• What you will do
Out of the records below, copy all lines in which the word "Link" occurs.

[Data entries]
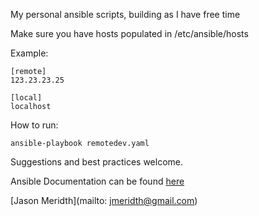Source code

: My personal ansible scripts, building as I have free time

Make sure you have hosts populated in /etc/ansible/hosts

Example:
    
    [remote]
    123.23.23.25

    [local]
    localhost

How to run:

    ansible-playbook remotedev.yaml


Suggestions and best practices welcome.

Ansible Documentation can be found [here](http://docs.ansible.com/index.html)

[Jason Meridth](mailto: jmeridth@gmail.com)
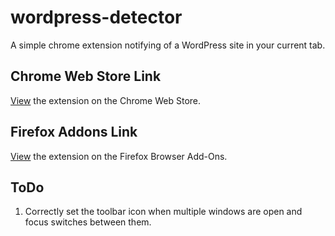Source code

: # wordpress-detector
A simple chrome extension notifying of a WordPress site in your current tab.

## Chrome Web Store Link
[View](https://chrome.google.com/webstore/detail/wordpress-detector/mllfefhpnfcegnbepchcijjijhageknh) the extension on the Chrome Web Store.

## Firefox Addons Link
[View](https://addons.mozilla.org/en-US/firefox/addon/wordpress-detector/) the extension on the Firefox Browser Add-Ons.

## ToDo
1. Correctly set the toolbar icon when multiple windows are open and focus switches between them.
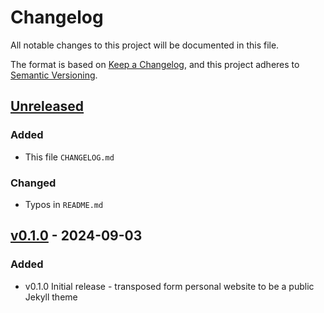 # Changelog

All notable changes to this project will be documented in this file.

The format is based on [Keep a Changelog](https://keepachangelog.com/en/1.1.0/),
and this project adheres to [Semantic Versioning](https://semver.org/spec/v2.0.0.html).


## [Unreleased]

### Added

- This file `CHANGELOG.md`


### Changed

- Typos in `README.md`


## [v0.1.0] - 2024-09-03

### Added

- v0.1.0 Initial release - transposed form personal website to be a public Jekyll theme



[unreleased]: https://github.com/Tecsmith/ts-jekyll-bs/compare/v0.1.0...HEAD
[v0.1.0]: https://github.com/Tecsmith/ts-jekyll-bs/releases/tag/v0.1.0
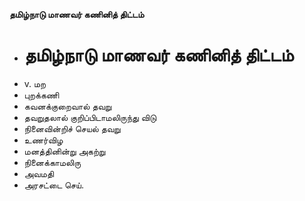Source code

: **தமிழ்நாடு மாணவர் கணினித் திட்டம்**
- # தமிழ்நாடு மாணவர் கணினித் திட்டம்
- v. மற
- புறக்கணி
- கவனக்குறைவால் தவறு
- தவறுதலால் குறிப்பிடாமலிருந்து விடு
- நினைவின்றிச் செயல் தவறு
- உணர்விழ
- மனத்தினின்று அகற்று
- நினைக்காமலிரு
- அவமதி
- அரசட்டை செய்.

• Answer section
## Chrome Web Store Link
## Firefox Addons Link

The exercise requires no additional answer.